• Jelajahi

    Copyright © Jakarta Report
    Best Viral Premium Blogger Templates

    Iklan

    Sejarah Kepahlawan Syaikhul Mujahidin Umar Mukhtar Sebelum Dihukum Gantung

    18 September 2020, 16:04 WIB Last Updated 2020-09-18T09:04:18Z


    16 September 89 tahun yg lalu, syaikhul mujahidin, Umar Mukhtar dihukum gantung oleh tentara penjajah Italy di umur 73 tahun. 

    Nasehat beliau yang paling terkenal: 

    “Kita tidak akan pernah menyerah

    Kita menang atau syahid”. Akhirnya beliau syahid setelah 20 tahun melawan penjajah.

    Suatu ketika pasukannya berkata: Italy memiliki pesawat tempur tapi kita tidak. 

    Umar: apakah pesawat tersebut terbang di atas Arasy Allah atau di bawahnya? 

    Pasukannya: di bawah. 

    Umar: Yang di atas Arasy bersama kita maka jangan takut pada yang di bawahnya.

    Para ulama Su’ berkumpul di hadadapan Mussolini dan mengeluarkan fatwa pembunuhan terhadapan Umar Mukhtar.

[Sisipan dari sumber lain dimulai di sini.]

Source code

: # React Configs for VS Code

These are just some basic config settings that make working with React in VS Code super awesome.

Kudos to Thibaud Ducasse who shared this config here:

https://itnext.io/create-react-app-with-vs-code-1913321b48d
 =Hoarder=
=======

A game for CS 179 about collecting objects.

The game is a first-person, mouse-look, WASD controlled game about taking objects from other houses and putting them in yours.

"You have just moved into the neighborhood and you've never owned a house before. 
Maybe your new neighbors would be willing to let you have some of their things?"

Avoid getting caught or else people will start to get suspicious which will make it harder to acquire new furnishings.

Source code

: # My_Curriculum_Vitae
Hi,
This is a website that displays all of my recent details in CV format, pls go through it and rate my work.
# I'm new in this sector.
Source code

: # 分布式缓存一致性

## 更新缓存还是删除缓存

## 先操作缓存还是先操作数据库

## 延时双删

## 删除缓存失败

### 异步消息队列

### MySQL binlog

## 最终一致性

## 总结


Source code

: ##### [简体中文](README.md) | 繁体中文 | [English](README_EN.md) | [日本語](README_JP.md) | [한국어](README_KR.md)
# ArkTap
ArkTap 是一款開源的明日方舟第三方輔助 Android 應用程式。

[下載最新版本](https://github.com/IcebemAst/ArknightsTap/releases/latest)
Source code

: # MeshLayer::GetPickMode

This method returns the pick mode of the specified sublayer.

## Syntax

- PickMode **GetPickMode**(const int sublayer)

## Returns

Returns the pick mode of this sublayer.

Mereka semua telah tiada, tapi sejarah hanya mengenang satu nama, Umar mukhtar. Adapun ulama Su’ tersebut masuk tong sampah sejarah.



    Siapa Umar Mukhtar?

    Nama Umar Mukhtar cukup melegenda di kalangan umat Islam Libya. Bahkan, sejarah mencatatnya sebagai pejuang pemberani yang melawan penindasan kaum kolonial di bumi Libya.

    Profesi sebagai seorang pengajar sempat ia jalankan selama beberapa tahun sebelum tentara Italia benar-benar menancapkan kuku kekuasaan-Nya untuk menguasai Libya. Sejak itulah Umar, seorang guru, mengangkat senjata demi mengusir penjajah yang menduduki negeri dan menginjak-nginjak harga diri umat Islam Libya

    Kepiawaian Umar Mukhtar dalam memimpin pasukan membuat tentara Italia kewalahan menguasai Pantai Tripoli Libya yang secara de jure telah diserahkan Turki Utsmani melalui perjanjian damai bernama Lausanne kepada Pemerintah Italia. Melalui strategi Umar Mukhtarlah tentara Italia dapat dipukul mundur sehingga mengalami beberapa kali kekalahan yang sangat memalukan di mata dunia.

    Bagaimana tidak malu? Perang antara Libya-Italia di bawah kepemimpinan dari putra Mukhtar bin Umar itu dengan kekuatan tidak sebanding. Sampai muncul istilah bahwa perang tersebut ibarat perang Daud melawan Goliath.

    Italia bak Goliath yang mempersenjatai diri dengan alat perang canggih, seperti tank, pesawat tempur, hingga panser antipeluru, pada masa itu. Sementara, para mujahid Libya, ibarat Daud dengan senjata seadanya, senjata usang dan berkendaraan kuda. Belum lagi diukur dari jumlah pasukan. Sama sekali tak sebanding. 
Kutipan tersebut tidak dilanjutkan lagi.